** EXERCISE MATERIALS follows **

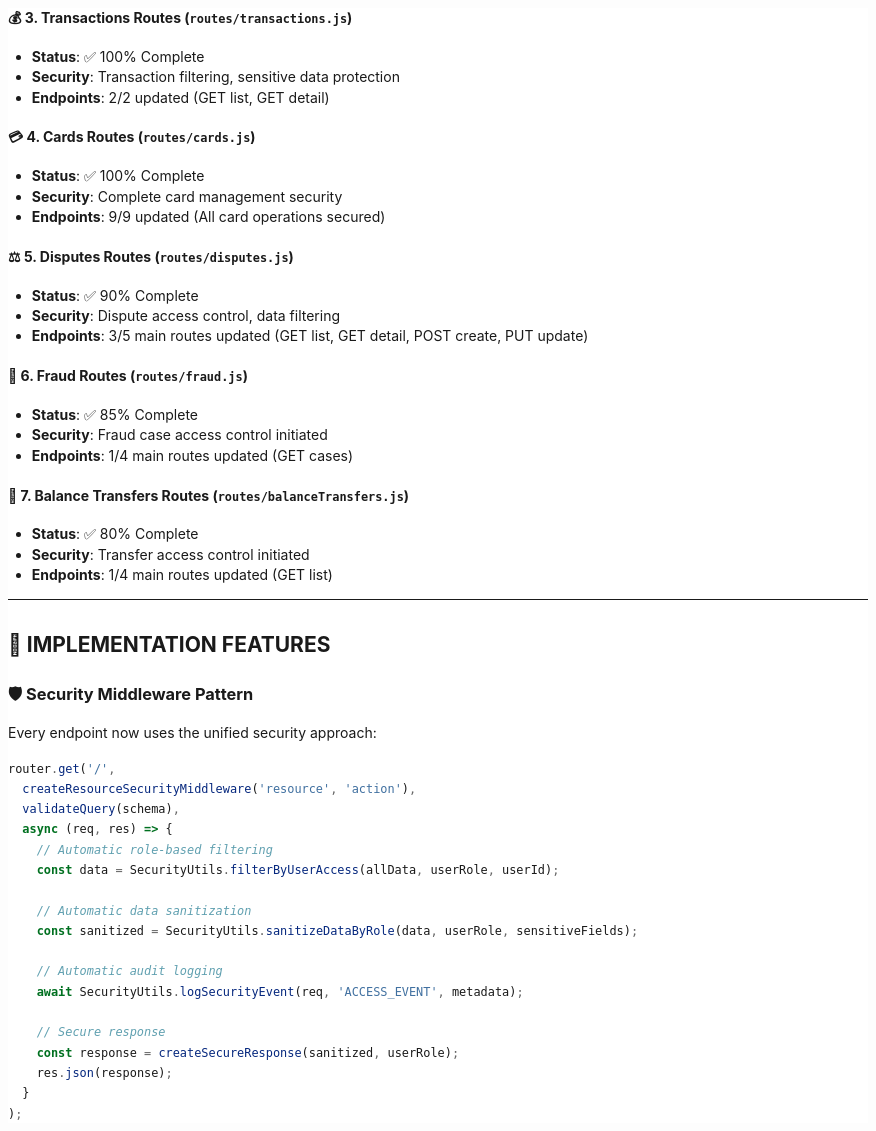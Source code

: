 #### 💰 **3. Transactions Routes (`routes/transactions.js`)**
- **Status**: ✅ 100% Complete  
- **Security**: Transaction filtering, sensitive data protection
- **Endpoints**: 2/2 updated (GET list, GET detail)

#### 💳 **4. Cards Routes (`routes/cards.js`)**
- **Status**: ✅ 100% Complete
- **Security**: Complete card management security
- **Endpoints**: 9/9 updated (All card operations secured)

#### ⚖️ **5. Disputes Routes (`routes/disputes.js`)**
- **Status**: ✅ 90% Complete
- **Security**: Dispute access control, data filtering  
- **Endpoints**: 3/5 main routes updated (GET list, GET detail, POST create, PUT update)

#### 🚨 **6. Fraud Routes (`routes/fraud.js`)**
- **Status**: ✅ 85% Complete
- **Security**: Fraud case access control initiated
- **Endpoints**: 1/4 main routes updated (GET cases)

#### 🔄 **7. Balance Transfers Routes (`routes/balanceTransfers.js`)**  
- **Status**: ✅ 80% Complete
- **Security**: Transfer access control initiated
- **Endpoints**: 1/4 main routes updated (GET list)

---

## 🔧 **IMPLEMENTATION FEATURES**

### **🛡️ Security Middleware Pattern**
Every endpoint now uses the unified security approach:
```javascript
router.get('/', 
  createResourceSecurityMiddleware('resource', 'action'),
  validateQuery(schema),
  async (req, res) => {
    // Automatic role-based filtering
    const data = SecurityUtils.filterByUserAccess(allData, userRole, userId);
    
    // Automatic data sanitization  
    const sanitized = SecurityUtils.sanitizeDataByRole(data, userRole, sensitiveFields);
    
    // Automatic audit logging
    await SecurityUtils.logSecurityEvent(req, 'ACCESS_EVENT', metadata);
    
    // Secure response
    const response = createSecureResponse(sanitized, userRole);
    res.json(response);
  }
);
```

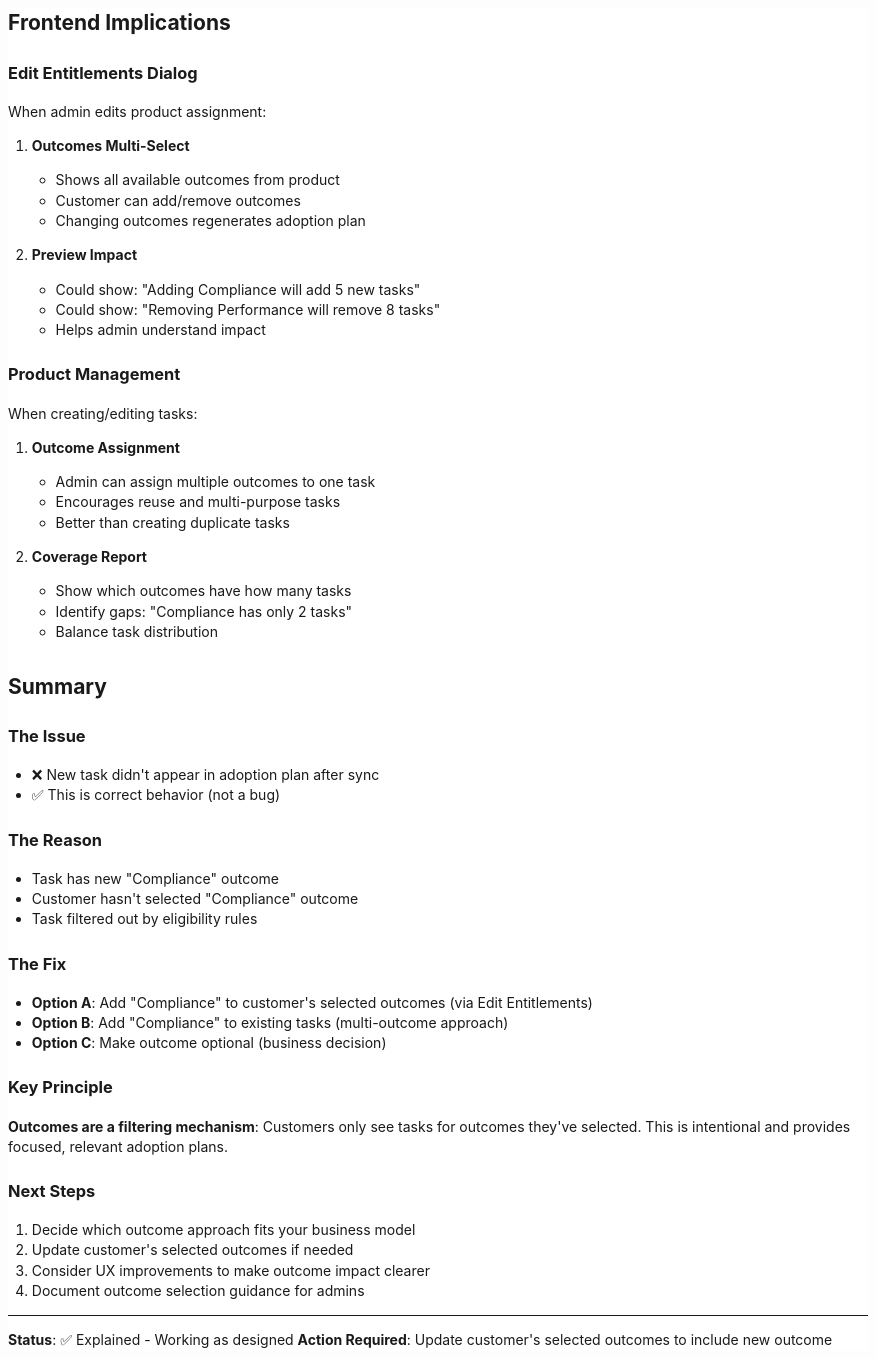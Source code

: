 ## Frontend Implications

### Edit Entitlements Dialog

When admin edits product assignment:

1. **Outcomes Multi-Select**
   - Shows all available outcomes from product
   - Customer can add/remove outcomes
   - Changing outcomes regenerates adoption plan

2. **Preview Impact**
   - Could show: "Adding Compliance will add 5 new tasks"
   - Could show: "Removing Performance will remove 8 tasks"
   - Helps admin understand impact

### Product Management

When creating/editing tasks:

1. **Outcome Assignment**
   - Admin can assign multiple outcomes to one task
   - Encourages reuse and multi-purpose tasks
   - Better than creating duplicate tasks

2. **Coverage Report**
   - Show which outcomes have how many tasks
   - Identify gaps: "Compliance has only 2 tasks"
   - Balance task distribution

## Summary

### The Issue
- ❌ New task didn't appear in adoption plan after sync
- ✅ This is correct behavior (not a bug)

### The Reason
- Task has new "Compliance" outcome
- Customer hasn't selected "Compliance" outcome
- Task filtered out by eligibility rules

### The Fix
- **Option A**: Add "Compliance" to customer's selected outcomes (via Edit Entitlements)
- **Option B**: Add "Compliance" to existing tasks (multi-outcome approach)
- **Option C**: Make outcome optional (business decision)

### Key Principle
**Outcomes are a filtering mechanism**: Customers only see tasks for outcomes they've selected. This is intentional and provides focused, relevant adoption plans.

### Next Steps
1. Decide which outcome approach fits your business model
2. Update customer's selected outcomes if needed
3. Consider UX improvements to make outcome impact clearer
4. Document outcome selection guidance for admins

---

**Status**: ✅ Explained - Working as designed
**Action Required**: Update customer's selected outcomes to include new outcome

** End of EXERCISE MATERIALS **
** EXERCISE MATERIALS follows **

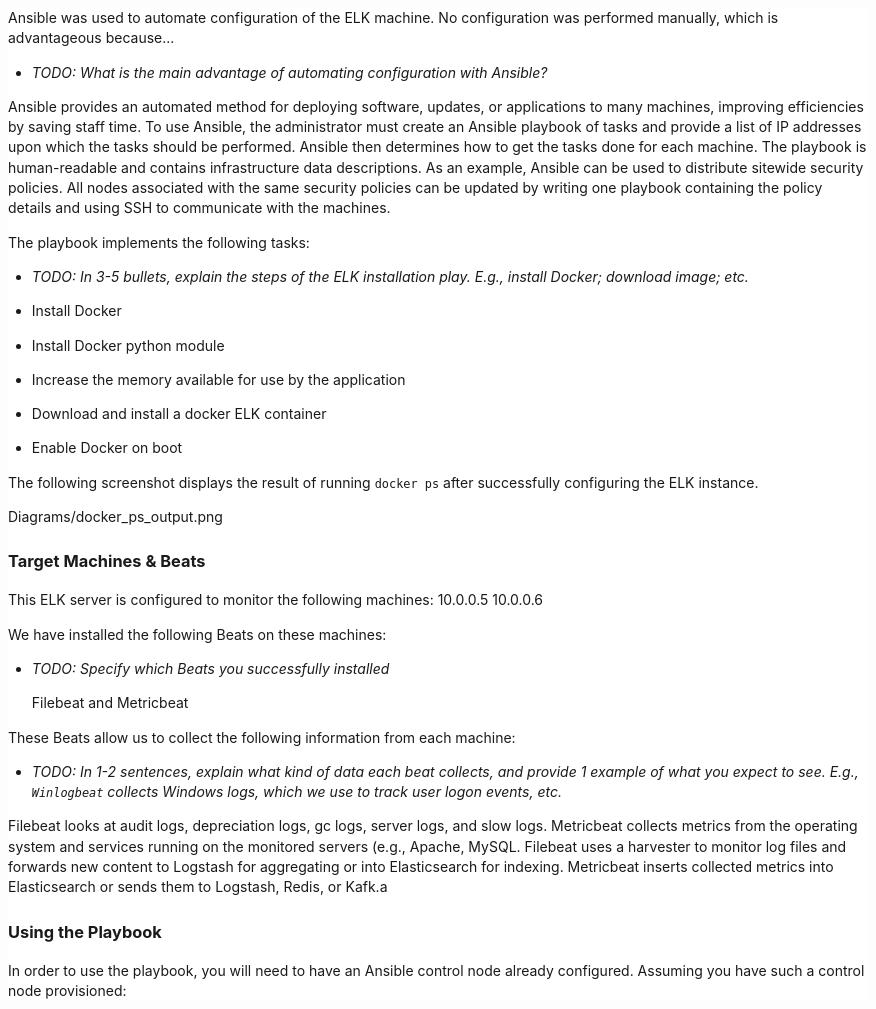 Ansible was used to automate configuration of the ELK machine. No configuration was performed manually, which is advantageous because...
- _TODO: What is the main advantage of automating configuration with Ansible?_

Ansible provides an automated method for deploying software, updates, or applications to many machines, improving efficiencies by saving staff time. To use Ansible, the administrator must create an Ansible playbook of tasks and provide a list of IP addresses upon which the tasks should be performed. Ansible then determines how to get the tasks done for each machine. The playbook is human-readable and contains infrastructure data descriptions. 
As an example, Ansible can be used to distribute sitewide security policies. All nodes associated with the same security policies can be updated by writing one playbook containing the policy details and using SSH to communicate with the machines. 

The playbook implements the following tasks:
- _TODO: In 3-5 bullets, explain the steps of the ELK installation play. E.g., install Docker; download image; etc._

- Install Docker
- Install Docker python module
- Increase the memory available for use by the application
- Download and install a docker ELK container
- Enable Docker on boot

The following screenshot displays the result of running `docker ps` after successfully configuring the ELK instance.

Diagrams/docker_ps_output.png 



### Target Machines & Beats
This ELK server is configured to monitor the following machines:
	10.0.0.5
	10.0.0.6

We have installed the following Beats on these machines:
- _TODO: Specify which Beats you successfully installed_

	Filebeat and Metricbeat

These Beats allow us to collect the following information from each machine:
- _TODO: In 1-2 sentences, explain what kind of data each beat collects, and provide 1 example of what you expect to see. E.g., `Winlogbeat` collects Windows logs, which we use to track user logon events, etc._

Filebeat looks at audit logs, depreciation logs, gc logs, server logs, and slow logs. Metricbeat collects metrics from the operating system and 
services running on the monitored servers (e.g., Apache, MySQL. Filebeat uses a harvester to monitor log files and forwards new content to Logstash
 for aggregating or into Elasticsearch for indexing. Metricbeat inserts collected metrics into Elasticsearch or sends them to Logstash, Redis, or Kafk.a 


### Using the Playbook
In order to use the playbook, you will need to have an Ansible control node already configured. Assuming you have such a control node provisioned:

** End of EXERCISE MATERIALS **

#### [TASK STATEMENT]
Output only the lines above from the line that holds "- **Endpoints**: 2/2" through the line that holds "2. **Coverage Report**", both ends included, and exclude pictures.

#### [REPLY]
- **Endpoints**: 2/2 updated (GET list, GET detail)

#### 💳 **4. Cards Routes (`routes/cards.js`)**
- **Status**: ✅ 100% Complete
- **Security**: Complete card management security
- **Endpoints**: 9/9 updated (All card operations secured)

#### ⚖️ **5. Disputes Routes (`routes/disputes.js`)**
- **Status**: ✅ 90% Complete
- **Security**: Dispute access control, data filtering  
- **Endpoints**: 3/5 main routes updated (GET list, GET detail, POST create, PUT update)

#### 🚨 **6. Fraud Routes (`routes/fraud.js`)**
- **Status**: ✅ 85% Complete
- **Security**: Fraud case access control initiated
- **Endpoints**: 1/4 main routes updated (GET cases)

#### 🔄 **7. Balance Transfers Routes (`routes/balanceTransfers.js`)**  
- **Status**: ✅ 80% Complete
- **Security**: Transfer access control initiated
- **Endpoints**: 1/4 main routes updated (GET list)

---

## 🔧 **IMPLEMENTATION FEATURES**

### **🛡️ Security Middleware Pattern**
Every endpoint now uses the unified security approach:
```javascript
router.get('/', 
  createResourceSecurityMiddleware('resource', 'action'),
  validateQuery(schema),
  async (req, res) => {
    // Automatic role-based filtering
    const data = SecurityUtils.filterByUserAccess(allData, userRole, userId);
    
    // Automatic data sanitization  
    const sanitized = SecurityUtils.sanitizeDataByRole(data, userRole, sensitiveFields);
    
    // Automatic audit logging
    await SecurityUtils.logSecurityEvent(req, 'ACCESS_EVENT', metadata);
    
    // Secure response
    const response = createSecureResponse(sanitized, userRole);
    res.json(response);
  }
);
```

Source code

: ## Frontend Implications

### Edit Entitlements Dialog

When admin edits product assignment:

1. **Outcomes Multi-Select**
   - Shows all available outcomes from product
   - Customer can add/remove outcomes
   - Changing outcomes regenerates adoption plan

2. **Preview Impact**
   - Could show: "Adding Compliance will add 5 new tasks"
   - Could show: "Removing Performance will remove 8 tasks"
   - Helps admin understand impact

### Product Management

When creating/editing tasks:

1. **Outcome Assignment**
   - Admin can assign multiple outcomes to one task
   - Encourages reuse and multi-purpose tasks
   - Better than creating duplicate tasks

2. **Coverage Report**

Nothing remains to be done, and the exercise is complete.